Instructions for the task -
Print exactly the line that contains "#### Воткнуть гугл-карту во view", then every following line through the end of the material; include nothing else and no pictures.
=== Begin Enclosure ===
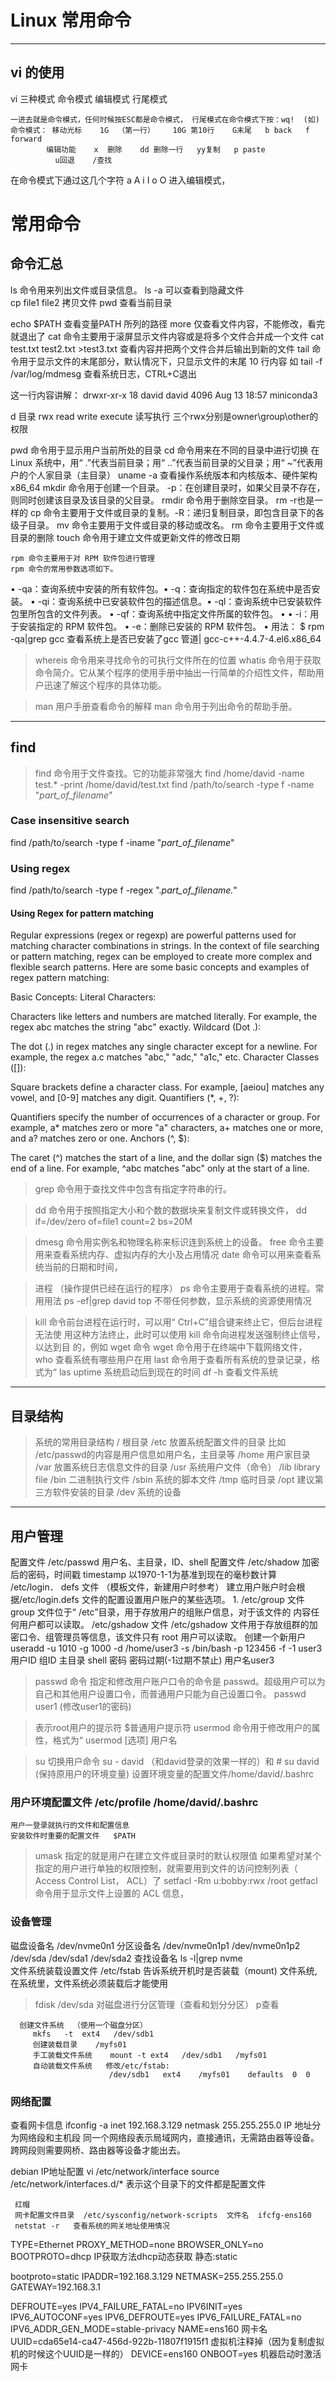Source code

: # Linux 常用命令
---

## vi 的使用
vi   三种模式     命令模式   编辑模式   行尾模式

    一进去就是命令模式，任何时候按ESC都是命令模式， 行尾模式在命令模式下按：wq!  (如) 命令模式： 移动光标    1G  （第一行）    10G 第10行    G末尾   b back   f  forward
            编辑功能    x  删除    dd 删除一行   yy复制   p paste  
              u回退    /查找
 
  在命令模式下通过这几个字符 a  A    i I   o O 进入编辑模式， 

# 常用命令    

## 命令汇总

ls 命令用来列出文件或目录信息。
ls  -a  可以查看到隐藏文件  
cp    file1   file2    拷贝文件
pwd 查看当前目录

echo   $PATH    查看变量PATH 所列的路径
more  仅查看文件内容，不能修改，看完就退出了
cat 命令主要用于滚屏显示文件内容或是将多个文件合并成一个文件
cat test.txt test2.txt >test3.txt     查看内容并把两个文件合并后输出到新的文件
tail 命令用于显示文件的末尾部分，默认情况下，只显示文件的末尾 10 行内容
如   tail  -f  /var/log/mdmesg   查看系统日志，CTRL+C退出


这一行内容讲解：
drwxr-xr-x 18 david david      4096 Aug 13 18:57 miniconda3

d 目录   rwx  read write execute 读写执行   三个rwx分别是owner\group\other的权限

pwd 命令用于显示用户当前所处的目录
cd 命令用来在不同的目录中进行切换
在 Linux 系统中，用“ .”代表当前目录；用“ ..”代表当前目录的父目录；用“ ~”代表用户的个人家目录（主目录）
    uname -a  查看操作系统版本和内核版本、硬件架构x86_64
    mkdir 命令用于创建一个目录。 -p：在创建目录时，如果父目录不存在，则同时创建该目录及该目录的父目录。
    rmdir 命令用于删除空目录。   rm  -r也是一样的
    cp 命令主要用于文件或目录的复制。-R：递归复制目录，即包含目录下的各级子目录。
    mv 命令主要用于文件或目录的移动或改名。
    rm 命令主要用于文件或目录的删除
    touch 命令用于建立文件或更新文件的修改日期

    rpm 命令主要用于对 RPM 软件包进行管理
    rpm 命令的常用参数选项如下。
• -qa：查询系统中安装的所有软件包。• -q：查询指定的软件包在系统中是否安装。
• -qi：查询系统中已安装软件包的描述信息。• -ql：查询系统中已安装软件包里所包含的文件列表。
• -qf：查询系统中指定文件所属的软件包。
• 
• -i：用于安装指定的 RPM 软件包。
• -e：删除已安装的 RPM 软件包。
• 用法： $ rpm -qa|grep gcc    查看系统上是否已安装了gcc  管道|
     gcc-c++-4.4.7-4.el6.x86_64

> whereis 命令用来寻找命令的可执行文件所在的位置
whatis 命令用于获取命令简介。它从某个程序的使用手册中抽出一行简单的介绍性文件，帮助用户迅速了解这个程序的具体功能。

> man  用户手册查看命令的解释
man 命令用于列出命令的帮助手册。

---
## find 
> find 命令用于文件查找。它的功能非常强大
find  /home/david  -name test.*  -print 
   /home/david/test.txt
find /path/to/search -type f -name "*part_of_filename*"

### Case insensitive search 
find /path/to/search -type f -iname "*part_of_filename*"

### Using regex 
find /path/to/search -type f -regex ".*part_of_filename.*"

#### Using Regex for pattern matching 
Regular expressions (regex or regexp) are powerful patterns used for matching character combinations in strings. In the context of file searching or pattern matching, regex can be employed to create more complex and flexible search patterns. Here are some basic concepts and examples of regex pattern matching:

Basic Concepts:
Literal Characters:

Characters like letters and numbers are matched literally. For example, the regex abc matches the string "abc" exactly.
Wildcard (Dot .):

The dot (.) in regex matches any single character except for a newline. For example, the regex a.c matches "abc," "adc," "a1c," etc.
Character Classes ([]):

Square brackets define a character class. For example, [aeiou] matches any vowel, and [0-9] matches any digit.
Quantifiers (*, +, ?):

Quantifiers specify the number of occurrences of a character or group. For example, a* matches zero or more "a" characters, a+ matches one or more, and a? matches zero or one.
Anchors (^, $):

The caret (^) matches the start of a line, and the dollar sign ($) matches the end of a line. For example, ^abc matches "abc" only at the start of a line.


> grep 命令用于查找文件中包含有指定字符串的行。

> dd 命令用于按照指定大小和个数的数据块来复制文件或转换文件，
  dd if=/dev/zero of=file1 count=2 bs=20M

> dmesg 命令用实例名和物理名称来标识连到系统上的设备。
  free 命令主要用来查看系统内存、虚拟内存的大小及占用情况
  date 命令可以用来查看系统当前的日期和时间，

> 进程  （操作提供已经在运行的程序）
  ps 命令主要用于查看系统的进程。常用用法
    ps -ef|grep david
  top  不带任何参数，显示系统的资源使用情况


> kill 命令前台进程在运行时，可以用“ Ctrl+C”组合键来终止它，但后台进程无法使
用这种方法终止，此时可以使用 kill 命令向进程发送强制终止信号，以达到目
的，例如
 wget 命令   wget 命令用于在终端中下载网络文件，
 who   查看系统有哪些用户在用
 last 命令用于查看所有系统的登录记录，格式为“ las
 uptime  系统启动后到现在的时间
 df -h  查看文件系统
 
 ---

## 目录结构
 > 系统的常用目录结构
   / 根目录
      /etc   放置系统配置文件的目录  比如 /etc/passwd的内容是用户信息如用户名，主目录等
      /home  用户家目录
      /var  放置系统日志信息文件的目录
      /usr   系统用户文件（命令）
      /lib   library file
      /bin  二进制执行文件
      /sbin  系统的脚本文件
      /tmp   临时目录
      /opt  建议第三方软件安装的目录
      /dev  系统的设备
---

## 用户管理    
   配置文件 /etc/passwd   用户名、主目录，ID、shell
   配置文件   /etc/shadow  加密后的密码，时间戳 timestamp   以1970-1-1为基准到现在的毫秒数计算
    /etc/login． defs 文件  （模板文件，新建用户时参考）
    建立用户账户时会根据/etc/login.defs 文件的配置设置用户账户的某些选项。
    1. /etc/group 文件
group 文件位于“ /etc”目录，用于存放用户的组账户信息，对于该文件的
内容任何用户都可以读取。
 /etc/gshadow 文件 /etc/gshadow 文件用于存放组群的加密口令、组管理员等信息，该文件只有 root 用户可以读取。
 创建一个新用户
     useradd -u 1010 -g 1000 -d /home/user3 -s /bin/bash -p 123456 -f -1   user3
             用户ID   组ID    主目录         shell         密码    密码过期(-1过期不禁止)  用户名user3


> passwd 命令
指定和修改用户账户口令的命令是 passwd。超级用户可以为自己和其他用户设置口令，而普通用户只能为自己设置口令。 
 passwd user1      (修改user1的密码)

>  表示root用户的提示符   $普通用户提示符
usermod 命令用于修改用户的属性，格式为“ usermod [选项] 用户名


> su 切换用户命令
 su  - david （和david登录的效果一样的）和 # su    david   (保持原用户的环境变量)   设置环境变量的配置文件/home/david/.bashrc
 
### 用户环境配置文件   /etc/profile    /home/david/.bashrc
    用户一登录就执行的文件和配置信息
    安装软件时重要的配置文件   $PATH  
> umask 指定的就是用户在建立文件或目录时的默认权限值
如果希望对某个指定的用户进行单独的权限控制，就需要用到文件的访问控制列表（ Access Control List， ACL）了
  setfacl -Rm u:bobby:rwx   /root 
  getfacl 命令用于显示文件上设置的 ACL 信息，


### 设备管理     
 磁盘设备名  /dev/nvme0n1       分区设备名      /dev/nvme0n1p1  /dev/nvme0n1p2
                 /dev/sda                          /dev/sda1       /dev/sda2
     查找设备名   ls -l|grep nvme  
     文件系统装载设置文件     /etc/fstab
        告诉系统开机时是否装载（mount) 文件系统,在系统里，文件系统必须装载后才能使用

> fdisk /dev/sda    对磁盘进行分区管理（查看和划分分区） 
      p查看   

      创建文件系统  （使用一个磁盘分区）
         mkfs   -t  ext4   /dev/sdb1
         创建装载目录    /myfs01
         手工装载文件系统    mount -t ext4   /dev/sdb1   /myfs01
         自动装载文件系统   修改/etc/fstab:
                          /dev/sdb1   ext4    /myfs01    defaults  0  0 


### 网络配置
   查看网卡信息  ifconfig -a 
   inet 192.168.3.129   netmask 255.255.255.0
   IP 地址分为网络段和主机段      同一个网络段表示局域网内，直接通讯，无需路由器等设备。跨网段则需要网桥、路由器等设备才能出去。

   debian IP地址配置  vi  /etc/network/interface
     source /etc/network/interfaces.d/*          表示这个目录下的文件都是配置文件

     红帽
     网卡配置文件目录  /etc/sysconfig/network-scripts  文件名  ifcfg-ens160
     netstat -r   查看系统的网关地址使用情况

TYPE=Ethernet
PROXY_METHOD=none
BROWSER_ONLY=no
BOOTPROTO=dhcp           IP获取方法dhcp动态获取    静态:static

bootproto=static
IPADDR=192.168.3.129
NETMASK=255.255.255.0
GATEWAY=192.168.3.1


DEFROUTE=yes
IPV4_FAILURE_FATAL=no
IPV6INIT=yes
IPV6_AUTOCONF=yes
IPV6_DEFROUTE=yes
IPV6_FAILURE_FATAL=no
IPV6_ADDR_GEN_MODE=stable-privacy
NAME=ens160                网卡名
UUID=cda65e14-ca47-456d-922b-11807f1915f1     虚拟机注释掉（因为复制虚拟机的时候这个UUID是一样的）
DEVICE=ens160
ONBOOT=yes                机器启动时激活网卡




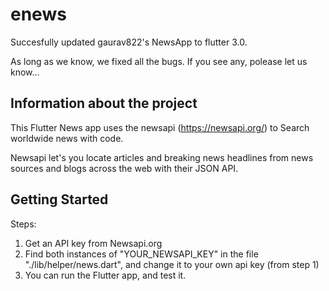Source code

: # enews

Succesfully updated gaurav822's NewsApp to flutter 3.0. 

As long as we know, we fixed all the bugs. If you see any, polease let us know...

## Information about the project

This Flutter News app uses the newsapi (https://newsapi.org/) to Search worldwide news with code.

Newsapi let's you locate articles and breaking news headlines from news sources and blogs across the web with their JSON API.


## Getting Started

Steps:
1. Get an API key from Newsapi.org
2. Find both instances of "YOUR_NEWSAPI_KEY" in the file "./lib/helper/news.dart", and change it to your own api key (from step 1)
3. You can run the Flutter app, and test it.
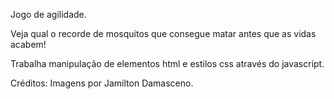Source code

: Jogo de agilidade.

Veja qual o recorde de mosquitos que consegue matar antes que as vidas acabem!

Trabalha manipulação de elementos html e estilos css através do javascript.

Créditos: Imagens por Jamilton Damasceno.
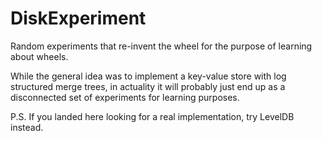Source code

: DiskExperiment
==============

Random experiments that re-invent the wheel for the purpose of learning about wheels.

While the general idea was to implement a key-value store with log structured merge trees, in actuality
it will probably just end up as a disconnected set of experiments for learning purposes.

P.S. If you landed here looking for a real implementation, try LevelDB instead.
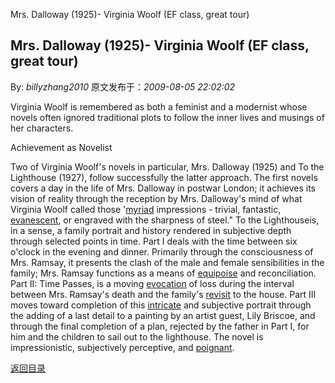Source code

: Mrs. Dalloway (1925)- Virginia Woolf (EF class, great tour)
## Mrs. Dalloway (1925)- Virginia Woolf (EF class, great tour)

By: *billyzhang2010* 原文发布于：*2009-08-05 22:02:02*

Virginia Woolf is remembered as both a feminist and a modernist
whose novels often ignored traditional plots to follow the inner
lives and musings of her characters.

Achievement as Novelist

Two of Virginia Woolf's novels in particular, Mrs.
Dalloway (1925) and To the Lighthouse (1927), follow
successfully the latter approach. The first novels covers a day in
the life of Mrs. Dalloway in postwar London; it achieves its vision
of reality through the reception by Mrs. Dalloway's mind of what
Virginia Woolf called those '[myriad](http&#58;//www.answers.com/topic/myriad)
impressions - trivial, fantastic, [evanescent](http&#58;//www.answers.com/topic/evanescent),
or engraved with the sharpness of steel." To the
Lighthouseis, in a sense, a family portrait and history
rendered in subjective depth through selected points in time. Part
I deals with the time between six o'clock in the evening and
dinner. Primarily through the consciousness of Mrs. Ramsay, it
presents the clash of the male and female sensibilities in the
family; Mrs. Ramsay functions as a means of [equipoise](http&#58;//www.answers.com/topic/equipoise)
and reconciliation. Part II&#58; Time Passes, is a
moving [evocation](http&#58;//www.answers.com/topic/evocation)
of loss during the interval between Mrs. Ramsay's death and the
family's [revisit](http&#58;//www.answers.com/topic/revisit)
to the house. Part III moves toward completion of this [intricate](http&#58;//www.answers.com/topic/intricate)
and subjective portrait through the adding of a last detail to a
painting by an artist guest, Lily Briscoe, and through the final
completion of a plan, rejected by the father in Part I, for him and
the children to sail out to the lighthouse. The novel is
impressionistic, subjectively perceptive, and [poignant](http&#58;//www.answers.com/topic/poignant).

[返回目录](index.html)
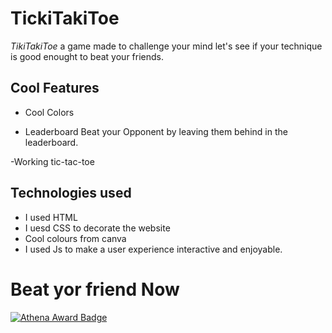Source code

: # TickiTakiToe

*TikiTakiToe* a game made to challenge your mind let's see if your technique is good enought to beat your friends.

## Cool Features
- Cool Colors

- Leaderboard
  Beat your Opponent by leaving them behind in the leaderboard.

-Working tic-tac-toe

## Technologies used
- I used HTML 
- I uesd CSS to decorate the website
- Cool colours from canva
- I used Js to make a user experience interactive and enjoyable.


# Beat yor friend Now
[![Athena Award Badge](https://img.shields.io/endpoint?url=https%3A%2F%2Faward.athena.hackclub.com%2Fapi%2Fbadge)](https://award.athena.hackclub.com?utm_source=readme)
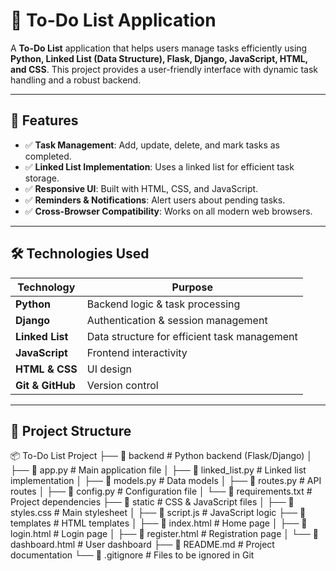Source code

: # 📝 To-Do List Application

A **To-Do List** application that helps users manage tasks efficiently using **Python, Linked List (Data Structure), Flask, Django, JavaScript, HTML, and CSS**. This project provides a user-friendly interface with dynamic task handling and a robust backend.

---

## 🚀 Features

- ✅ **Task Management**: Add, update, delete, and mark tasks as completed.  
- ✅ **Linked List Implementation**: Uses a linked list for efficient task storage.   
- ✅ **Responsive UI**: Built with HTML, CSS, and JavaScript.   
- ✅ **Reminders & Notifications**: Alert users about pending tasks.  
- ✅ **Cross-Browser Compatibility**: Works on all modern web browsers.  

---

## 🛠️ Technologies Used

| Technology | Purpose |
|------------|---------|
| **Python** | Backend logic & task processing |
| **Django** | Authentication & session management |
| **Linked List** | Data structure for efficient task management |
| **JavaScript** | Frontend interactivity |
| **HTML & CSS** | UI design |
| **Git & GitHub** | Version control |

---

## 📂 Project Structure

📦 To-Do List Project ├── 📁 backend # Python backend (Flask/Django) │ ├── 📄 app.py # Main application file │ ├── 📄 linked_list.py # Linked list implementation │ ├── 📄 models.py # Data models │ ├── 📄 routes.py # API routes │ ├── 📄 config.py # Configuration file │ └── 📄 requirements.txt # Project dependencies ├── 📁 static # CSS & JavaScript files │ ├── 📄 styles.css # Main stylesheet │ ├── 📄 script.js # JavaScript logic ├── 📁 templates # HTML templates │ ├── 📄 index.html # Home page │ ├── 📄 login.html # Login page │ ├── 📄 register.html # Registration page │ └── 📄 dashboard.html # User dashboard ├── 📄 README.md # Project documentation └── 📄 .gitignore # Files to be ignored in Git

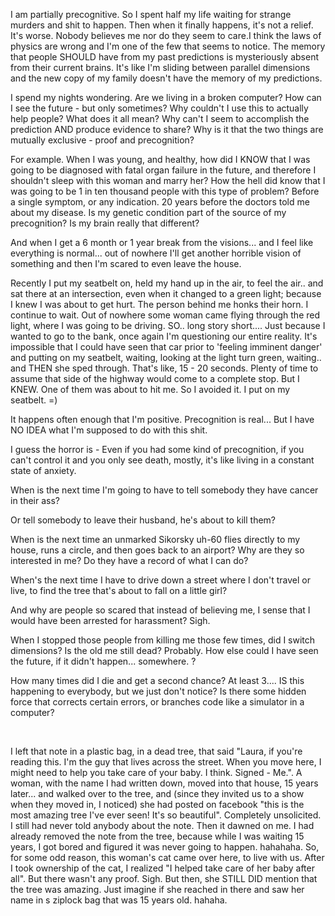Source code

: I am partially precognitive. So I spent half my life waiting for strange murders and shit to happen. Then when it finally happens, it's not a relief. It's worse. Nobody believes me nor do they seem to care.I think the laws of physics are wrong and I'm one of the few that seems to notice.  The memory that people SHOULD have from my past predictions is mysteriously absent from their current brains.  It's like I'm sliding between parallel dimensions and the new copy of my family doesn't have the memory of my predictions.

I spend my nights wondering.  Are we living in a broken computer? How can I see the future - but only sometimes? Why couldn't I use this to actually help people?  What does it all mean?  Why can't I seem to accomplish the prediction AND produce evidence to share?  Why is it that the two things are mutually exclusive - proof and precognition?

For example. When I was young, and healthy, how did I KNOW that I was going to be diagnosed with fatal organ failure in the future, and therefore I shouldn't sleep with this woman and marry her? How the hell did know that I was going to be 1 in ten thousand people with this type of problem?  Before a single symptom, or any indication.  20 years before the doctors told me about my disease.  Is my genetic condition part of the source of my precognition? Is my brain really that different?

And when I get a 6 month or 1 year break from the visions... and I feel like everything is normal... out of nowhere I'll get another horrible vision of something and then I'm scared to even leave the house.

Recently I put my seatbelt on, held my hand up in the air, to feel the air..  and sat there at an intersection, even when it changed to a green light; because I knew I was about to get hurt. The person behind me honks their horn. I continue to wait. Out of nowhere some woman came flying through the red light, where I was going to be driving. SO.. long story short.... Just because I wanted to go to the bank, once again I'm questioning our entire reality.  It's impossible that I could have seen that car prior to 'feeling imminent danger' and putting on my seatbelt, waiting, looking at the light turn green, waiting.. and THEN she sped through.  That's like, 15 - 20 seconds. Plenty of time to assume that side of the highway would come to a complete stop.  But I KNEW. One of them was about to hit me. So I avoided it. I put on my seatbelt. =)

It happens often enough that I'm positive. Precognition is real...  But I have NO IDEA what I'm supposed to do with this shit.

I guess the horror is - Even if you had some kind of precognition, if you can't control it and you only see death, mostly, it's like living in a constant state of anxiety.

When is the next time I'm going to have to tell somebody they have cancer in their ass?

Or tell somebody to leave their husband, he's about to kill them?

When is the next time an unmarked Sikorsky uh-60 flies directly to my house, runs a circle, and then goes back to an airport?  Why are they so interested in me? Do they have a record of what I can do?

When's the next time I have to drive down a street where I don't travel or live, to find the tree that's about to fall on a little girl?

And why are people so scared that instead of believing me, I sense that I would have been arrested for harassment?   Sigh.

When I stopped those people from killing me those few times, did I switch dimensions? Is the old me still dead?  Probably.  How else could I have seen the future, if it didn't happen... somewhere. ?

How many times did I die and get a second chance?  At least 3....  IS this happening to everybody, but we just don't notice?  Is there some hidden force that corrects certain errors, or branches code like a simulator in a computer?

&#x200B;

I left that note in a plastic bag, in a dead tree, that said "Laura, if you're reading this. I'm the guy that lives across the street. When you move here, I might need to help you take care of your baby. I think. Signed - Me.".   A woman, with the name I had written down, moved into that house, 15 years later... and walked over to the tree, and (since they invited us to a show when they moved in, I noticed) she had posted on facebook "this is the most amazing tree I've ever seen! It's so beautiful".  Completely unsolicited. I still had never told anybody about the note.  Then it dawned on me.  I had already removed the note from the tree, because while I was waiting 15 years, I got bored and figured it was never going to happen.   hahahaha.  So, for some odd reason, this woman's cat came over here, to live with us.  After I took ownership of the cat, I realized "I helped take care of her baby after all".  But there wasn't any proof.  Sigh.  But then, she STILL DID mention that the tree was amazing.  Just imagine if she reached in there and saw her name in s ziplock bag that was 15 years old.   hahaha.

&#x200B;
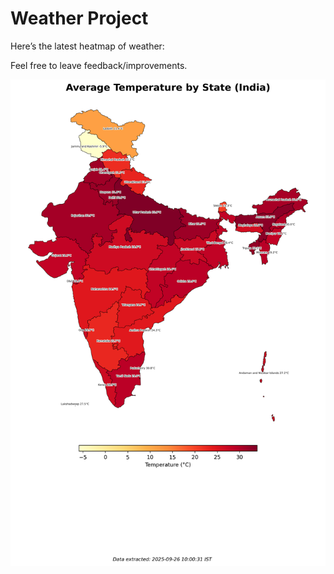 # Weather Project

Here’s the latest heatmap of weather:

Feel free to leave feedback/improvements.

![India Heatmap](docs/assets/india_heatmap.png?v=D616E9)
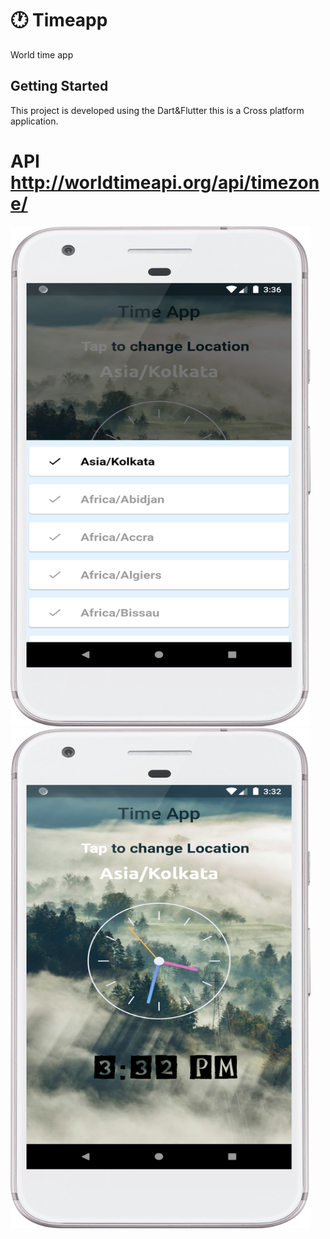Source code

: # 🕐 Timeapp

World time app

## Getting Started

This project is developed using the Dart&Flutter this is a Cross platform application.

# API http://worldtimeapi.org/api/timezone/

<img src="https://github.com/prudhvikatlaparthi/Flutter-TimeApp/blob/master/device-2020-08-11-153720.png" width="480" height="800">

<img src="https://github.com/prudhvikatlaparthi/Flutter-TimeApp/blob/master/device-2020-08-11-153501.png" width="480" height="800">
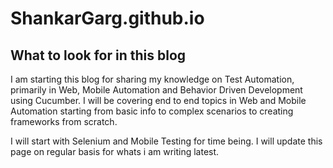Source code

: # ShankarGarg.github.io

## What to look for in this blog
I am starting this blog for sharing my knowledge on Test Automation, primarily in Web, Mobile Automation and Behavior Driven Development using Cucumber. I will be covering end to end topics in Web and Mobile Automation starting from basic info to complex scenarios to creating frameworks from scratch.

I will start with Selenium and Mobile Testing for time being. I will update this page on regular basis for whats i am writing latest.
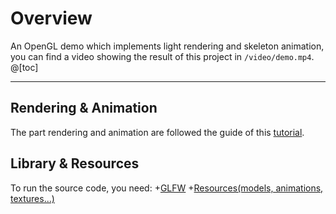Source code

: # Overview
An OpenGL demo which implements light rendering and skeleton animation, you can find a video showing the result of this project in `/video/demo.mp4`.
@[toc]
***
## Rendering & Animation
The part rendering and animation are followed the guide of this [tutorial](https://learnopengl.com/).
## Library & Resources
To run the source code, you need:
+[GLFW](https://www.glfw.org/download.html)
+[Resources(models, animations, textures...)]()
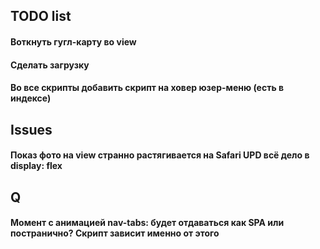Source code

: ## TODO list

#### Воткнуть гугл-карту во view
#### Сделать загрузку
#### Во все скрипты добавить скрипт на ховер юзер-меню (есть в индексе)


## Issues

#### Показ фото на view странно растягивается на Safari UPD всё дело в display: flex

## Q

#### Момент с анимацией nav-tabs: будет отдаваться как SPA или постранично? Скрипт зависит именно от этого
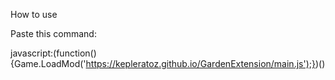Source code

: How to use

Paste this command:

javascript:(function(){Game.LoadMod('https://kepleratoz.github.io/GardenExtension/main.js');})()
=== End Enclosure ===
Solution below -
#### Воткнуть гугл-карту во view
#### Сделать загрузку
#### Во все скрипты добавить скрипт на ховер юзер-меню (есть в индексе)


## Issues

#### Показ фото на view странно растягивается на Safari UPD всё дело в display: flex

## Q

#### Момент с анимацией nav-tabs: будет отдаваться как SPA или постранично? Скрипт зависит именно от этого
Source code

: How to use

Paste this command:

javascript:(function(){Game.LoadMod('https://kepleratoz.github.io/GardenExtension/main.js');})()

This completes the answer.